The last time I drank, I did not realize the percentage of alcohol by volume until after the second drink. And by the time I read the label, I knew it was too late. I proceeded to let the alcohol take its course, turning me into an angry unhealthy version of myself. The following day I knew I had to make a change and it started with ending my relationship with alcoholic beverages.
Having bipolar disorder means I am on high doses of mental health medications. The warning labels all come equipped with “do not drink alcohol with this medicine”. I read the labels, take note of the side effects and think, “it is only 1 drink so it will be okay”. But when 1 drink leads to the next, I have to self-reflect on the desire to drink versus my unpleasant disposition that comes with that decision.
I made a choice to take some heavy-hearted steps towards gaining control over my desire to drink adult beverages. I am surrounding myself with friends who also have a desire to stop drinking. And I have found peace in knowing that this is in my best interest.

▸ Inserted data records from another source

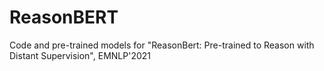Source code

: # ReasonBERT
Code and pre-trained models for "ReasonBert: Pre-trained to Reason with Distant Supervision", EMNLP'2021
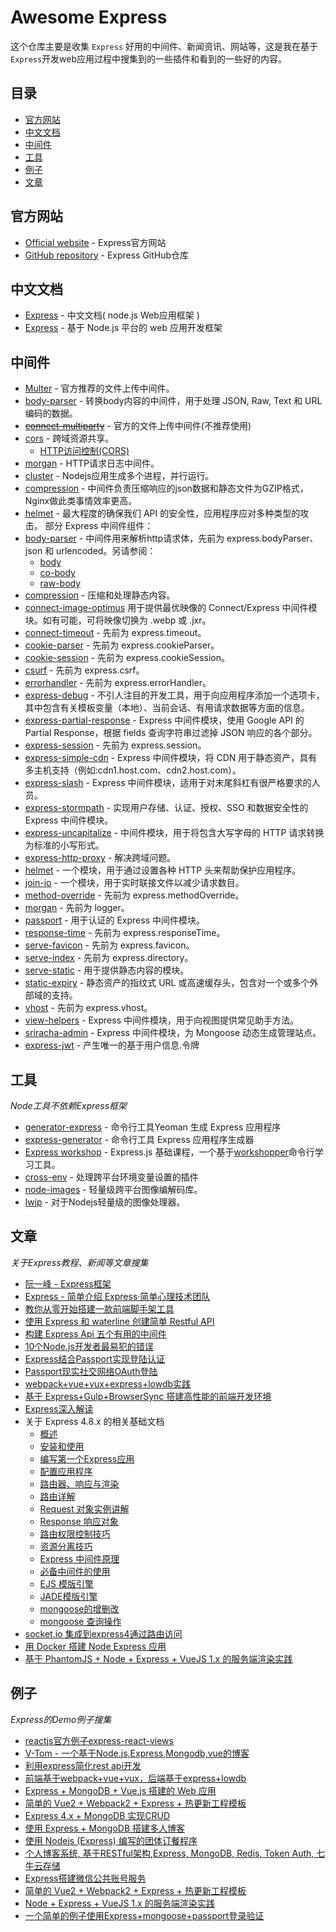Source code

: # Awesome Express

这个仓库主要是收集 `Express` 好用的中间件、新闻资讯、网站等，这是我在基于`Express`开发web应用过程中搜集到的一些插件和看到的一些好的内容。

## 目录

- [官方网站](#官方网站)
- [中文文档](#中文文档)
- [中间件](#中间件)
- [工具](#工具)
- [例子](#例子)
- [文章](#文章)

## 官方网站

- [Official website](http://expressjs.com) - Express官方网站
- [GitHub repository](https://github.com/expressjs/express) - Express GitHub仓库

## 中文文档

- [Express](http://expressjs.jser.us/) - 中文文档( node.js Web应用框架 )
- [Express](http://www.expressjs.com.cn/) - 基于 Node.js 平台的 web 应用开发框架

## 中间件

- [Multer](https://github.com/expressjs/multer) - 官方推荐的文件上传中间件。
- [body-parser](https://github.com/expressjs/body-parser) - 转换body内容的中间件，用于处理 JSON, Raw, Text 和 URL 编码的数据。
- <del>[connect-multiparty](https://github.com/expressjs/connect-multiparty)</del> - 官方的文件上传中间件(不推荐使用)
- [cors](https://github.com/expressjs/cors) - 跨域资源共享。
    - [HTTP访问控制(CORS)](https://developer.mozilla.org/zh-CN/docs/Web/HTTP/Access_control_CORS)
- [morgan](https://github.com/expressjs/morgan) - HTTP请求日志中间件。
- [cluster](https://nodejs.org/api/cluster.html) - Nodejs应用生成多个进程，并行运行。
- [compression](https://github.com/expressjs/compression) - 中间件负责压缩响应的json数据和静态文件为GZIP格式，Nginx做此类事情效率更高。
- [helmet](https://github.com/helmetjs/helmet) - 最大程度的确保我们 API 的安全性，应用程序应对多种类型的攻击。
部分 Express 中间件组件：
- [body-parser](https://github.com/expressjs/body-parser) - 中间件用来解析http请求体，先前为 express.bodyParser、json 和 urlencoded。另请参阅：
  - [body](https://github.com/raynos/body)
  - [co-body](https://github.com/visionmedia/co-body)
  - [raw-body](https://github.com/stream-utils/raw-body)
- [compression](https://github.com/expressjs/compression) - 压缩和处理静态内容。
- [connect-image-optimus](https://github.com/msemenistyi/connect-image-optimus)  用于提供最优映像的 Connect/Express 中间件模块。如有可能，可将映像切换为 .webp 或 .jxr。
- [connect-timeout](https://github.com/expressjs/timeout) - 先前为 express.timeout。
- [cookie-parser](https://github.com/expressjs/cookie-parser) - 先前为 express.cookieParser。
- [cookie-session](https://github.com/expressjs/cookie-session) - 先前为 express.cookieSession。
- [csurf](https://github.com/expressjs/csurf) - 先前为 express.csrf。
- [errorhandler](https://github.com/expressjs/errorhandler) - 先前为 express.errorHandler。
- [express-debug](https://github.com/devoidfury/express-debug) - 不引人注目的开发工具，用于向应用程序添加一个选项卡，其中包含有关模板变量（本地）、当前会话、有用请求数据等方面的信息。
- [express-partial-response](https://github.com/nemtsov/express-partial-response) - Express 中间件模块，使用 Google API 的 Partial Response，根据 fields 查询字符串过滤掉 JSON 响应的各个部分。
- [express-session](https://github.com/expressjs/session) - 先前为 express.session。
- [express-simple-cdn](https://github.com/jamiesteven/express-simple-cdn) - Express 中间件模块，将 CDN 用于静态资产，具有多主机支持（例如:cdn1.host.com、cdn2.host.com）。
- [express-slash](https://github.com/ericf/express-slash) - Express 中间件模块，适用于对末尾斜杠有很严格要求的人员。
- [express-stormpath](https://github.com/stormpath/stormpath-express) - 实现用户存储、认证、授权、SSO 和数据安全性的 Express 中间件模块。
- [express-uncapitalize](https://github.com/jamiesteven/express-uncapitalize) - 中间件模块，用于将包含大写字母的 HTTP 请求转换为标准的小写形式。
- [express-http-proxy](https://github.com/villadora/express-http-proxy) - 解决跨域问题。
- [helmet](https://github.com/helmetjs/helmet) - 一个模块，用于通过设置各种 HTTP 头来帮助保护应用程序。
- [join-io](https://github.com/coderaiser/join-io) - 一个模块，用于实时联接文件以减少请求数目。
- [method-override](https://github.com/expressjs/method-override) - 先前为 express.methodOverride。
- [morgan](https://github.com/expressjs/morgan) - 先前为 logger。
- [passport](https://github.com/jaredhanson/passport) - 用于认证的 Express 中间件模块。
- [response-time](https://github.com/expressjs/response-time) - 先前为 express.responseTime。
- [serve-favicon](https://github.com/expressjs/serve-favicon) - 先前为 express.favicon。
- [serve-index](https://github.com/expressjs/serve-index) - 先前为 express.directory。
- [serve-static](https://github.com/expressjs/serve-static) - 用于提供静态内容的模块。
- [static-expiry](https://github.com/paulwalker/connect-static-expiry) - 静态资产的指纹式 URL 或高速缓存头，包含对一个或多个外部域的支持。
- [vhost](https://github.com/expressjs/vhost) - 先前为 express.vhost。
- [view-helpers](https://github.com/madhums/node-view-helpers) - Express 中间件模块，用于向视图提供常见助手方法。
- [sriracha-admin](https://github.com/hdngr/siracha) - Express 中间件模块，为 Mongoose 动态生成管理站点。
- [express-jwt](https://github.com/auth0/express-jwt) - 产生唯一的基于用户信息.令牌

## 工具

_Node工具不依赖Express框架_

- [generator-express](https://github.com/petecoop/generator-express) - 命令行工具Yeoman 生成 Express 应用程序
- [express-generator](https://github.com/expressjs/generator) - 命令行工具 Express 应用程序生成器
- [Express workshop](https://github.com/azat-co/expressworks) - Express.js 基础课程，一个基于[workshopper](https://github.com/workshopper/workshopper)命令行学习工具。
- [cross-env](https://www.npmjs.com/package/cross-env) - 处理跨平台环境变量设置的插件 
- [node-images](https://github.com/zhangyuanwei/node-images) - 轻量级跨平台图像编解码库。
- [lwip](https://github.com/EyalAr/lwip) - 对于Nodejs轻量级的图像处理器。

## 文章

_关于Express教程、新闻等文章搜集_

- [阮一峰 - Express框架](http://javascript.ruanyifeng.com/nodejs/express.html)
- [Express - 简单介绍 Express·简单心理技术团队](https://jiandanxinli.github.io/2016-08-09.html)
- [教你从零开始搭建一款前端脚手架工具](https://segmentfault.com/a/1190000006190814)
- [使用 Express 和 waterline 创建简单 Restful API](https://segmentfault.com/a/1190000004996659)
- [构建 Express Api 五个有用的中间件](https://fe.ele.me/gou-jian-express-api-wu-ge-you-yong-de-zhong-jian-jian/)
- [10个Node.js开发者最易犯的错误](https://zhuanlan.zhihu.com/p/19944110)
- [Express结合Passport实现登陆认证](http://blog.fens.me/nodejs-express-passport/)
- [Passport现实社交网络OAuth登陆](http://blog.fens.me/nodejs-oauth-passport/)
- [webpack+vue+vux+express+lowdb实践](https://segmentfault.com/a/1190000006998791)
- [基于 Express+Gulp+BrowserSync 搭建高性能的前端开发环境](https://www.kisnows.com/2015/11/02/dev-environment-Express-Gulp-BrowserSync/)
- [Express深入解读](http://www.html-js.com/article/Express-indepth-understanding-of-learning-notes%203213)
- 关于 Express 4.8.x 的相关基础文档
  - [概述](http://www.html-js.cn/details/E1LuMa5ee.html)
  - [安装和使用](http://www.html-js.cn/details/NJ0nXpqxg.html)
  - [编写第一个Express应用](http://www.html-js.cn/details/EyCvEpqxe.html)
  - [配置应用程序](http://www.html-js.cn/details/NkQMr65gl.html)
  - [路由器、响应与渲染](http://www.html-js.cn/details/E1zH8p9gg.html)
  - [路由详解](http://www.html-js.cn/details/416QvT5le.html)
  - [Request 对象实例讲解](http://www.html-js.cn/details/Ey2Cwpcll.html)
  - [Response 响应对象](http://www.html-js.cn/details/N1GMY6clx.html)
  - [路由权限控制技巧](http://www.html-js.cn/details/N1LYtaqgl.html)
  - [资源分离技巧](http://www.html-js.cn/details/VyP-cacgx.html)
  - [Express 中间件原理](http://www.html-js.cn/details/Vy1t969gx.html)
  - [必备中间件的使用](http://www.html-js.cn/details/Ek6Zja9xg.html)
  - [EJS 模版引擎](http://www.html-js.cn/details/E1hKsp9eg.html)
  - [JADE模版引擎](http://www.html-js.cn/details/4y8Lnp5eg.html)
  - [mongoose的增删改](http://www.html-js.cn/details/EyE4TTcex.html)
  - [mongoose 查询操作](http://www.html-js.cn/details/EJJnTT9xg.html)
- [socket.io 集成到express4通过路由访问](http://www.html-js.com/article/3285)
- [用 Docker 搭建 Node Express 应用](http://docs-static.daocloud.io/docker-frontend/docker-node-express)
- [基于 PhantomJS + Node + Express + VueJS 1.x 的服务端渲染实践](https://segmentfault.com/a/1190000006695341)

## 例子

_Express的Demo例子搜集_

- [reactjs官方例子express-react-views](https://github.com/reactjs/express-react-views)
- [V-Tom - 一个基于Node.js,Express,Mongodb,vue的博客](https://github.com/hstarorg/rest-express)
- [利用express简化rest api开发](https://github.com/hstarorg/rest-express)
- [前端基于webpack+vue+vux，后端基于express+lowdb](https://github.com/lianer/meal-ticket)
- [Express + MongoDB + Vue.js 搭建的 Web 应用](https://github.com/WecanStudio/wecanstudio-site)
- [简单的 Vue2 + Webpack2 + Express + 热更新工程模板](https://github.com/hilongjw/vue-express-hot-simple)
- [Express 4.x + MongoDB 实现CRUD](https://github.com/liuxuanqiang/Express_MongoDb_Demo)
- [使用 Express + MongoDB 搭建多人博客](https://github.com/nswbmw/N-blog)
- [使用 Nodejs (Express) 编写的团体订餐程序](https://github.com/willerce/canku)
- [个人博客系统, 基于RESTful架构,Express, MongoDB, Redis, Token Auth, 七牛云存储](https://github.com/jackhutu/jackblog-api-express)
- [Express搭建微信公共账号服务](https://github.com/node-weixin/node-weixin-express)
- [简单的 Vue2 + Webpack2  + Express + 热更新工程模板](https://github.com/hilongjw/vue-ssr-hmr-template)
- [Node + Express + VueJS 1.x 的服务端渲染实践](https://github.com/jrainlau/vue1.x-ssr-demo)
- [一个简单的例子使用Express+mongoose+passport登录验证](https://github.com/madhums/node-express-mongoose-demo)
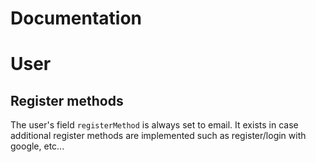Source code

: # Documentation

# User

## Register methods

The user's field `registerMethod` is always set to email. It exists in case additional register methods are implemented such as register/login with google, etc...
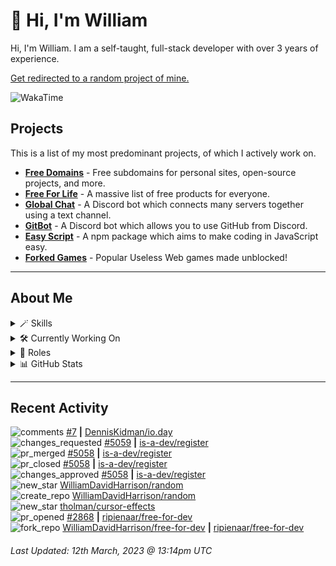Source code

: # 👋 Hi, I'm William
Hi, I'm William. I am a self-taught, full-stack developer with over 3 years of experience.

[Get redirected to a random project of mine.](https://random.wdh.gg)

![WakaTime](https://wakatime.com/badge/user/817e29c1-e1ac-4adc-936b-37bfa447c165.svg?style=for-the-badge)

## Projects

This is a list of my most predominant projects, of which I actively work on.

- **[Free Domains](https://wdh.gg/domains)** - Free subdomains for personal sites, open-source projects, and more.
- **[Free For Life](https://wdh.gg/freeforlife)** - A massive list of free products for everyone.
- **[Global Chat](https://wdh.gg/globalchat)** - A Discord bot which connects many servers together using a text channel.
- **[GitBot](https://wdh.gg/gitbot)** - A Discord bot which allows you to use GitHub from Discord.
- **[Easy Script](https://wdh.gg/easyscript)** - A npm package which aims to make coding in JavaScript easy.
- **[Forked Games](https://wdh.gg/forkedgames)** - Popular Useless Web games made unblocked!

---

## About Me

<details>
  <summary>🪄 Skills</summary>
  <br>

  ![Skills](https://skillicons.dev/icons?i=html,css,js,ts,nodejs,tailwind)

</details>

<details>
  <summary>🛠️ Currently Working On</summary>
  <br>

  [![Global Chat](https://img.shields.io/badge/Global%20Chat-333333?style=for-the-badge)](https://wdh.gg/globalchat)

</details>

<details>
  <summary>💼 Roles</summary>
  <br>

  [![Future Focus Accounting](https://img.shields.io/badge/Future%20Focus%20Accounting-Developer-222222?style=for-the-badge)](https://wdh.gg/ffa)

  [![DanBot Hosting](https://img.shields.io/badge/DanBot%20Hosting-Trial%20Developer-222222?style=for-the-badge)](https://wdh.gg/dbh)

  [![Open Domains](https://img.shields.io/badge/Open%20Domains-Maintainer-222222?style=for-the-badge)](https://wdh.gg/open-domains)

  [![is-a.dev](https://img.shields.io/badge/is--a.dev-Maintainer-222222?style=for-the-badge)](https://wdh.gg/is-a-dev)

  [![is-a-good.dev](https://img.shields.io/badge/is--a--good.dev-Helper-222222?style=for-the-badge)](https://wdh.gg/is-a-good-dev)

</details>

<details>
<summary>📊 GitHub Stats</summary>
<br>

  ![GitHub Stats](https://github-readme-stats.vercel.app/api?username=williamdavidharrison&theme=algolia&show_icons=true&border_radius=8&count_private=true&include_all_commits=true)

</details>

---

## Recent Activity

<!--RECENT_ACTIVITY:start-->
![comments](https://cdn.jsdelivr.net/gh/Readme-Workflows/Readme-Icons@main/icons/octicons/Comment.svg) [#7](https://github.com/DennisKidman/io.day/issues/7#issuecomment-1465167012) **|** [DennisKidman/io.day](https://github.com/DennisKidman/io.day)<br>
![changes_requested](https://cdn.jsdelivr.net/gh/Readme-Workflows/Readme-Icons@main/icons/octicons/RequestedChanges.svg) [#5059](https://github.com/is-a-dev/register/pull/5059#pullrequestreview-1335970848) **|** [is-a-dev/register](https://github.com/is-a-dev/register)<br>
![pr_merged](https://cdn.jsdelivr.net/gh/Readme-Workflows/Readme-Icons@main/icons/octicons/PullRequestMerged.svg) [#5058](https://github.com/is-a-dev/register/pull/5058) **|** [is-a-dev/register](https://github.com/is-a-dev/register)<br>
![pr_closed](https://cdn.jsdelivr.net/gh/Readme-Workflows/Readme-Icons@main/icons/octicons/PullRequestClosed.svg) [#5058](https://github.com/is-a-dev/register/pull/5058) **|** [is-a-dev/register](https://github.com/is-a-dev/register)<br>
![changes_approved](https://cdn.jsdelivr.net/gh/Readme-Workflows/Readme-Icons@main/icons/octicons/ApprovedChanges.svg) [#5058](https://github.com/is-a-dev/register/pull/5058#pullrequestreview-1335960677) **|** [is-a-dev/register](https://github.com/is-a-dev/register)<br>
![new_star](https://cdn.jsdelivr.net/gh/Readme-Workflows/Readme-Icons@main/icons/octicons/StarredRepositoryYellow.svg) [WilliamDavidHarrison/random](https://github.com/WilliamDavidHarrison/random)<br>
![create_repo](https://cdn.jsdelivr.net/gh/Readme-Workflows/Readme-Icons@main/icons/octicons/Repository.svg) [WilliamDavidHarrison/random](https://github.com/WilliamDavidHarrison/random)<br>
![new_star](https://cdn.jsdelivr.net/gh/Readme-Workflows/Readme-Icons@main/icons/octicons/StarredRepositoryYellow.svg) [tholman/cursor-effects](https://github.com/tholman/cursor-effects)<br>
![pr_opened](https://cdn.jsdelivr.net/gh/Readme-Workflows/Readme-Icons@main/icons/octicons/PullRequestOpened.svg) [#2868](https://github.com/ripienaar/free-for-dev/pull/2868) **|** [ripienaar/free-for-dev](https://github.com/ripienaar/free-for-dev)<br>
![fork_repo](https://cdn.jsdelivr.net/gh/Readme-Workflows/Readme-Icons@main/icons/octicons/ForkedRepository.svg) [WilliamDavidHarrison/free-for-dev](https://github.com/WilliamDavidHarrison/free-for-dev) **|** [ripienaar/free-for-dev](https://github.com/ripienaar/free-for-dev)<br>
<!--RECENT_ACTIVITY:end-->

<!--RECENT_ACTIVITY:last_update-->
###### Last Updated: 12th March, 2023 @ 13:14pm UTC
<!--RECENT_ACTIVITY:last_update_end-->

It feels daunting to think that I wish to never take a sip of an alcoholic beverage ever again. However, I also know that I have an unending desire to change my future and so for now, I am taking one day at a time. I am currently focusing on drinking water, lemonade, iced tea or soda. And of course I love coffee so there’s that non-alcoholic drink of choice too!
I love who I am so I continue to wear my high heels all the time. This is because I am still "me" as I work through my wellness journey. And I am thankful for the support I have from friends and family through this time in my life.
I ask you a simple question: What will tomorrow bring for you and what changes will you make in order to learn from your past and make a conscious decision to have a different future? For me, I am ready for a brighter sober future, and maybe for you it is something else. But either way, I am cheering you on with love and respect. Just remember to take one day, and sometimes one minute, at a time.
Love Note: With all my heart, I genuinely request that due to the content written, please seek the guidance of professional help should you feel you need it.